* [WORK TO BE COMPLETED] The records are to be copied word for word, and the pictures dropped.

BEGIN DATASET

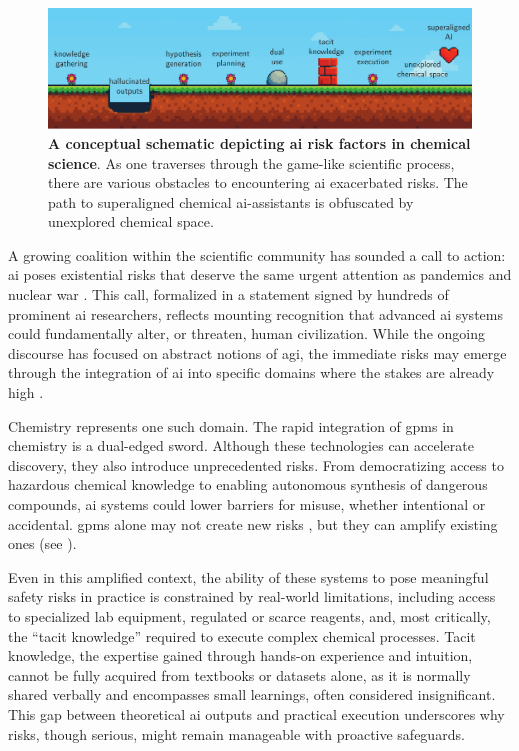 \begin{figure}[!htbp]
    \centering
    \includegraphics[width=1\linewidth]{figures/safety_chemrev_fig.pdf}
    \caption{\textbf{A conceptual schematic depicting \gls{ai} risk factors in chemical science}. As one traverses through the game-like scientific process, there are various obstacles to encountering \gls{ai} exacerbated risks. The path to superaligned chemical \gls{ai}-assistants is obfuscated by unexplored chemical space.}
    \label{fig:safety-overview}
\end{figure}

\noindent A growing coalition within the scientific community has sounded a call to action: \gls{ai} poses existential risks that deserve the same urgent attention as pandemics and nuclear war \autocite{cais2023statement}. 
This call, formalized in a statement signed by hundreds of prominent \gls{ai} researchers, reflects mounting recognition that advanced \gls{ai} systems could fundamentally alter, or threaten, human civilization. 
While the ongoing discourse has focused on abstract notions of \gls{agi}, the immediate risks may emerge through the integration of \gls{ai} into specific domains where the stakes are already high \autocite{morris2023levels}.

Chemistry represents one such domain. 
The rapid integration of \glspl{gpm} in chemistry is a dual-edged sword. 
Although these technologies can accelerate discovery, they also introduce unprecedented risks. 
From democratizing access to hazardous chemical knowledge to enabling autonomous synthesis of dangerous compounds, \gls{ai} systems could lower barriers for misuse, whether intentional or accidental. 
\glspl{gpm} alone may not create new risks \autocite{peppin2024reality}, but they can amplify existing ones (see ).

Even in this amplified context, the ability of these systems to pose meaningful safety risks in practice is constrained by real-world limitations, including access to specialized lab equipment, regulated or scarce reagents, and, most critically, the \enquote{tacit knowledge}\autocite{Polanyi_2009} required to execute complex chemical processes. 
Tacit knowledge, the expertise gained through hands-on experience and intuition, cannot be fully acquired from textbooks or datasets alone, as it is normally shared verbally and encompasses small learnings, often considered insignificant. 
This gap between theoretical \gls{ai} outputs and practical execution underscores why risks, though serious, might remain manageable with proactive safeguards.

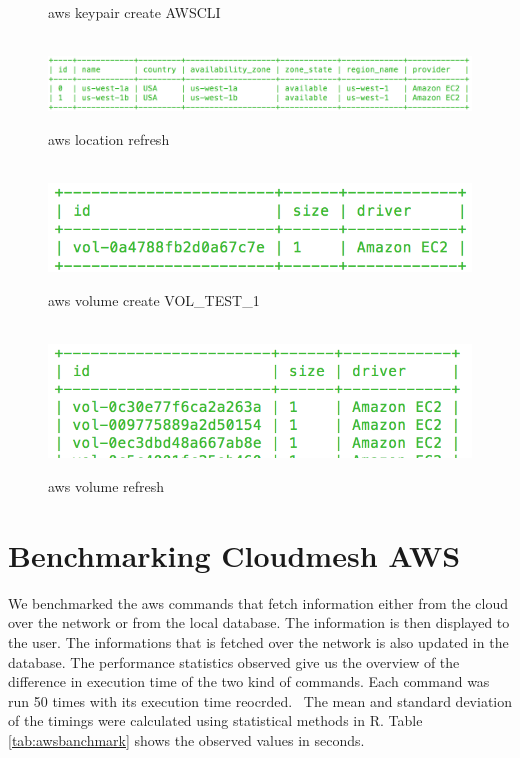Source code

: \documentclass[9pt,twocolumn,twoside]{../../styles/osajnl}
\begin{document}
\begin{figure}[htb]
  \vspace{-1.5\baselineskip}
  \caption{aws keypair create AWSCLI}
  \label{fig:keypaircreate}
~\newline
  \centering
  \includegraphics[width=\linewidth]{images/cms_aws_location_list.png}
  \vspace{-1.5\baselineskip}
  \caption{aws location refresh}
  \label{fig:locationlist}
~\newline
  \centering
  \includegraphics[width=0.5\linewidth]{images/cms_aws_volume_create_VOL_TEST_1.png}
  \vspace{-0.5\baselineskip}
  \caption{aws volume create VOL\_TEST\_1}
  \label{fig:createvolume}
~\newline
  \centering
  \includegraphics[width=0.5\linewidth]{images/cms_aws_volume_list.png}
  \caption{aws volume refresh}
  \label{fig:volumelist}
\end{figure}
    
\section{Benchmarking Cloudmesh AWS}

We benchmarked the aws commands that fetch information either from the cloud over the network or from the local database. The information is then displayed to the user. The informations that is fetched over the network is also updated in the database. The performance statistics observed give us the overview of the difference in execution time of the two kind of commands. Each command was run 50 times with its execution time reocrded.  The mean and standard deviation of the timings were calculated using statistical methods in R. Table \ref{tab:awsbanchmark}  shows the observed values in seconds.
\end{document}
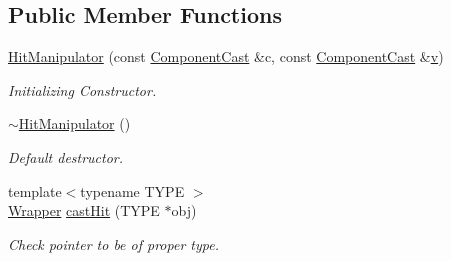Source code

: \subsection*{Public Member Functions}
\begin{DoxyCompactItemize}
\item 
\hyperlink{class_d_d4hep_1_1_simulation_1_1_geant4_hit_wrapper_1_1_hit_manipulator_ab04f459fb64ae024b2dcf7f7fb0d7775}{HitManipulator} (const \hyperlink{class_d_d4hep_1_1_component_cast}{ComponentCast} \&c, const \hyperlink{class_d_d4hep_1_1_component_cast}{ComponentCast} \&\hyperlink{_multi_view_8cpp_a8320ee13ac034dbf6d624fe8953dd337}{v})
\begin{DoxyCompactList}\small\item\em Initializing Constructor. \item\end{DoxyCompactList}\item 
\hyperlink{class_d_d4hep_1_1_simulation_1_1_geant4_hit_wrapper_1_1_hit_manipulator_a61e4ad1fbefa9c366136011854d033e0}{$\sim$HitManipulator} ()
\begin{DoxyCompactList}\small\item\em Default destructor. \item\end{DoxyCompactList}\item 
{\footnotesize template$<$typename TYPE $>$ }\\\hyperlink{class_d_d4hep_1_1_simulation_1_1_geant4_hit_wrapper_1_1_hit_manipulator_a4bb62cc7e4979a8d0aea281477a4e38e}{Wrapper} \hyperlink{class_d_d4hep_1_1_simulation_1_1_geant4_hit_wrapper_1_1_hit_manipulator_a8ea3f2054e5c167ad0cc904b070c9a1c}{castHit} (TYPE $\ast$obj)
\begin{DoxyCompactList}\small\item\em Check pointer to be of proper type. \item\end{DoxyCompactList}\end{DoxyCompactItemize}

END DATASET

* [TASK OUTPUT]
 \begin{figure}[!htbp]
    \centering
    \includegraphics[width=1\linewidth]{figures/safety_chemrev_fig.pdf}
    \caption{\textbf{A conceptual schematic depicting \gls{ai} risk factors in chemical science}. As one traverses through the game-like scientific process, there are various obstacles to encountering \gls{ai} exacerbated risks. The path to superaligned chemical \gls{ai}-assistants is obfuscated by unexplored chemical space.}
    \label{fig:safety-overview}
\end{figure}

\noindent A growing coalition within the scientific community has sounded a call to action: \gls{ai} poses existential risks that deserve the same urgent attention as pandemics and nuclear war \autocite{cais2023statement}. 
This call, formalized in a statement signed by hundreds of prominent \gls{ai} researchers, reflects mounting recognition that advanced \gls{ai} systems could fundamentally alter, or threaten, human civilization. 
While the ongoing discourse has focused on abstract notions of \gls{agi}, the immediate risks may emerge through the integration of \gls{ai} into specific domains where the stakes are already high \autocite{morris2023levels}.

Chemistry represents one such domain. 
The rapid integration of \glspl{gpm} in chemistry is a dual-edged sword. 
Although these technologies can accelerate discovery, they also introduce unprecedented risks. 
From democratizing access to hazardous chemical knowledge to enabling autonomous synthesis of dangerous compounds, \gls{ai} systems could lower barriers for misuse, whether intentional or accidental. 
\glspl{gpm} alone may not create new risks \autocite{peppin2024reality}, but they can amplify existing ones (see ).

Even in this amplified context, the ability of these systems to pose meaningful safety risks in practice is constrained by real-world limitations, including access to specialized lab equipment, regulated or scarce reagents, and, most critically, the \enquote{tacit knowledge}\autocite{Polanyi_2009} required to execute complex chemical processes. 
Tacit knowledge, the expertise gained through hands-on experience and intuition, cannot be fully acquired from textbooks or datasets alone, as it is normally shared verbally and encompasses small learnings, often considered insignificant. 
This gap between theoretical \gls{ai} outputs and practical execution underscores why risks, though serious, might remain manageable with proactive safeguards.

Source code

: \documentclass[9pt,twocolumn,twoside]{../../styles/osajnl}
\begin{document}
\begin{figure}[htb]
  \vspace{-1.5\baselineskip}
  \caption{aws keypair create AWSCLI}
  \label{fig:keypaircreate}
~\newline
  \centering
  \includegraphics[width=\linewidth]{images/cms_aws_location_list.png}
  \vspace{-1.5\baselineskip}
  \caption{aws location refresh}
  \label{fig:locationlist}
~\newline
  \centering
  \includegraphics[width=0.5\linewidth]{images/cms_aws_volume_create_VOL_TEST_1.png}
  \vspace{-0.5\baselineskip}
  \caption{aws volume create VOL\_TEST\_1}
  \label{fig:createvolume}
~\newline
  \centering
  \includegraphics[width=0.5\linewidth]{images/cms_aws_volume_list.png}
  \caption{aws volume refresh}
  \label{fig:volumelist}
\end{figure}
    
\section{Benchmarking Cloudmesh AWS}

We benchmarked the aws commands that fetch information either from the cloud over the network or from the local database. The information is then displayed to the user. The informations that is fetched over the network is also updated in the database. The performance statistics observed give us the overview of the difference in execution time of the two kind of commands. Each command was run 50 times with its execution time reocrded.  The mean and standard deviation of the timings were calculated using statistical methods in R. Table \ref{tab:awsbanchmark}  shows the observed values in seconds.
\end{document}
Source code

: \subsection*{Public Member Functions}
\begin{DoxyCompactItemize}
\item 
\hyperlink{class_d_d4hep_1_1_simulation_1_1_geant4_hit_wrapper_1_1_hit_manipulator_ab04f459fb64ae024b2dcf7f7fb0d7775}{HitManipulator} (const \hyperlink{class_d_d4hep_1_1_component_cast}{ComponentCast} \&c, const \hyperlink{class_d_d4hep_1_1_component_cast}{ComponentCast} \&\hyperlink{_multi_view_8cpp_a8320ee13ac034dbf6d624fe8953dd337}{v})
\begin{DoxyCompactList}\small\item\em Initializing Constructor. \item\end{DoxyCompactList}\item 
\hyperlink{class_d_d4hep_1_1_simulation_1_1_geant4_hit_wrapper_1_1_hit_manipulator_a61e4ad1fbefa9c366136011854d033e0}{$\sim$HitManipulator} ()
\begin{DoxyCompactList}\small\item\em Default destructor. \item\end{DoxyCompactList}\item 
{\footnotesize template$<$typename TYPE $>$ }\\\hyperlink{class_d_d4hep_1_1_simulation_1_1_geant4_hit_wrapper_1_1_hit_manipulator_a4bb62cc7e4979a8d0aea281477a4e38e}{Wrapper} \hyperlink{class_d_d4hep_1_1_simulation_1_1_geant4_hit_wrapper_1_1_hit_manipulator_a8ea3f2054e5c167ad0cc904b070c9a1c}{castHit} (TYPE $\ast$obj)
\begin{DoxyCompactList}\small\item\em Check pointer to be of proper type. \item\end{DoxyCompactList}\end{DoxyCompactItemize}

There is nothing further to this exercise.